I am still waiting on pictures from the Hierarchical visit.  In the meantime, I will share with you the bread that I baked for Vladyka Jonah's visit.

The recipe is from, the only website exclusively devoted to Orthodox Christian Holy Bread. Thanks to my handy-dandy . . . Nutrimill (you thought: Notebook! didn't you?  Oh, you know you did.)  I was able to have fresh ground whole wheat and chickpea flours for this bread, which was a blessing because going 45 minutes across town in traffic to even find a Middle Eastern Grocery for chapati and besan flour was not going to happen.  

This past fall my heirloom rose bushes were unexpectedly loaded with beautiful, fragrant blossoms.  I jumped on the opportunity to make some rose water.  It is the only flavoring called for in this bread, but almond, vanilla, or orange would be appropriate as well.

Andrew Troth of Mediterra Bakehouse gave me excellent direction.  There is a crack that ran along the edges of some of my olive leaves and so I asked Andrew how to prevent that from happening next time.
The trick to decorative dough motifs on bread is to put the pattern on the bread after it has proofed, just before it goes into the oven. This keeps the decorative motif from shifting.

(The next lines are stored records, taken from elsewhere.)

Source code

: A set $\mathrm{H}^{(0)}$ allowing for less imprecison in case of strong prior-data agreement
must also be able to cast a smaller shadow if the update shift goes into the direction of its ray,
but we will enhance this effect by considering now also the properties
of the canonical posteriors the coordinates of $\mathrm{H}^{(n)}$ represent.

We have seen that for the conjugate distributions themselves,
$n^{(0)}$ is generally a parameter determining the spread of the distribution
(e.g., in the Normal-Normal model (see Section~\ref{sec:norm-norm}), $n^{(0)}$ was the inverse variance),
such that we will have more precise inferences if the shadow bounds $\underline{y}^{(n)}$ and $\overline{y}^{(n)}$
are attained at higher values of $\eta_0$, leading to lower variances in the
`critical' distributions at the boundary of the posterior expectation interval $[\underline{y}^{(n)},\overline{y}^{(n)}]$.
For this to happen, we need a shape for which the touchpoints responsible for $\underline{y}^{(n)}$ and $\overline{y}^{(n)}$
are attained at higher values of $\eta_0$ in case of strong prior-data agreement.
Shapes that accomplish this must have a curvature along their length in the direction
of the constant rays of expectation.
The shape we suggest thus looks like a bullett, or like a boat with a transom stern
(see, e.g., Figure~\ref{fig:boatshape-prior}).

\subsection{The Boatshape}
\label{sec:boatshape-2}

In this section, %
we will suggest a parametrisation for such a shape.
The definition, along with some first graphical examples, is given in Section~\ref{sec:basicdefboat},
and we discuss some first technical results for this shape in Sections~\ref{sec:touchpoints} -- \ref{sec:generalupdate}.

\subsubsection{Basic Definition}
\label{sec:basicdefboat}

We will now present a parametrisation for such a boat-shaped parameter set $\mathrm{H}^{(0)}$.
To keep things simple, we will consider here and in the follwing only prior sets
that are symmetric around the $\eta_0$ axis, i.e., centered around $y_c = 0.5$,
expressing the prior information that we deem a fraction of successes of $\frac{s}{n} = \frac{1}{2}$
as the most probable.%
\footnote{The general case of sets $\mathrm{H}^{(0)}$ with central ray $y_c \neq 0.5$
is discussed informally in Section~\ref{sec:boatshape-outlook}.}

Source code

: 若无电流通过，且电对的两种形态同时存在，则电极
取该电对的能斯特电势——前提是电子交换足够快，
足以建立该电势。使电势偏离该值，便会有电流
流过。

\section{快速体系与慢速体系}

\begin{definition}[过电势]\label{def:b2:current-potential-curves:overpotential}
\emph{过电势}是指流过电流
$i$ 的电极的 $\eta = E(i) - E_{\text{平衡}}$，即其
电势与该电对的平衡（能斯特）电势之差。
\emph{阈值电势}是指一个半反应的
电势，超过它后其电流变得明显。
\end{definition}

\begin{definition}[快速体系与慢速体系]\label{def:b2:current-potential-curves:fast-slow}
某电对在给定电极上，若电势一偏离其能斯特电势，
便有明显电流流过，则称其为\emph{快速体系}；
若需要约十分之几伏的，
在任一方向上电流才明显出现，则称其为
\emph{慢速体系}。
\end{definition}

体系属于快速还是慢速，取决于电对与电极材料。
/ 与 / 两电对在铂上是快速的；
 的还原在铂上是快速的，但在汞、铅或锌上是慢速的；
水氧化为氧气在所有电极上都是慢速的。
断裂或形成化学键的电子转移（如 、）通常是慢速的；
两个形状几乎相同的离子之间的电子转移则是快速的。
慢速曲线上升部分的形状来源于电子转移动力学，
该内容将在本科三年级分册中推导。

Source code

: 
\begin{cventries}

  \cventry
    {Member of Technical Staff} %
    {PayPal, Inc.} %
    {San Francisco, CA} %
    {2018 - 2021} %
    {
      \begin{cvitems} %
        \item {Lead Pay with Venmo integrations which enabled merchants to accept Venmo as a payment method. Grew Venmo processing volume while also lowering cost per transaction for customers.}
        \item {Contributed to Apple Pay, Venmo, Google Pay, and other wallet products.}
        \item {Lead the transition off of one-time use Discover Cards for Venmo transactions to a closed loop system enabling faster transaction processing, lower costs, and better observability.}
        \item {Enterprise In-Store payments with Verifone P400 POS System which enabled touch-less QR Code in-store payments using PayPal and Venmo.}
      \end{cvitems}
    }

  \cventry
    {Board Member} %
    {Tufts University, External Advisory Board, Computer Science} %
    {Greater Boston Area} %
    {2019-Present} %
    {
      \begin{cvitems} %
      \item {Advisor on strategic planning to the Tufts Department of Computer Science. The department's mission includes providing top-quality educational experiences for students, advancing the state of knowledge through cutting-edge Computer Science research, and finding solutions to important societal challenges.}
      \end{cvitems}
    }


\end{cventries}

To prevent cracking try a few little razor cuts along the edges of the decorative dough.
If you take a visit over to Mediterra's webpage there are the most wonderful photographs of their morning meditation in dough. It just calls to me.  There is something about bread that is so basic and humble and yet at the same time glorious.  How you can take a few modest ingredients and turn it into a soul satisfying delight is a mystery (or at least the beginnings, you need a priest for the soul satisfying part).  I know, some will scoff and say, "no, that's science."  Actually, science can only observe and try to explain the chemical interaction of the yeast and sugars fermenting making alcohol and CO₂, raising the flour and chains of gluten proteins into something that once heated to an internal temperature of approximately 190°F gives you a tasty comestible.  Others will point out that heat excellerates the activities of the yeasty-beasties (a very scientific term), causes the sugars to caramelize, steam introduced at the beginning of the baking yields a crisp crunch.  And don't forget oven spring!  Ok, maybe less mysterious, but it is still ripe with mystery to me.   Did you know it is mentioned in Scripture 217 times?